Say how many lines in the material below include "width". The answer is the number alone.

ENTRIES PROVIDED: Begin

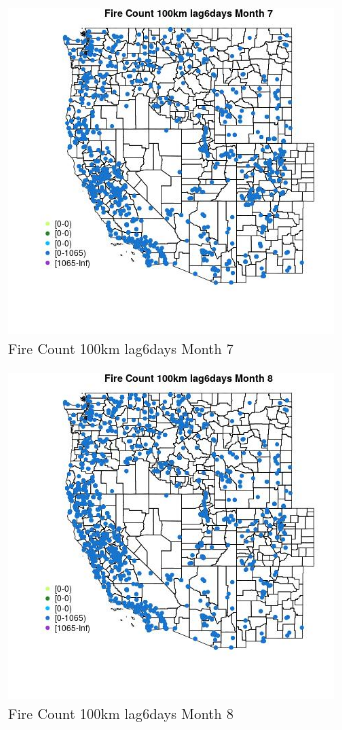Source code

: \begin{figure} 
\centering  
\includegraphics[width=0.77\textwidth]{Code_Outputs/Report_ML_input_PM25_Step4_part_f_de_duplicated_aveswNAs_MapObsMo7Fire_Count_100km_lag6days.jpg} 
\caption{\label{fig:Report_ML_input_PM25_Step4_part_f_de_duplicated_aveswNAsMapObsMo7Fire_Count_100km_lag6days}Fire Count 100km lag6days Month 7} 
\end{figure} 
 

\begin{figure} 
\centering  
\includegraphics[width=0.77\textwidth]{Code_Outputs/Report_ML_input_PM25_Step4_part_f_de_duplicated_aveswNAs_MapObsMo8Fire_Count_100km_lag6days.jpg} 
\caption{\label{fig:Report_ML_input_PM25_Step4_part_f_de_duplicated_aveswNAsMapObsMo8Fire_Count_100km_lag6days}Fire Count 100km lag6days Month 8} 
\end{figure}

ENTRIES PROVIDED: End

- SOLUTION TO THE EXERCISE -
2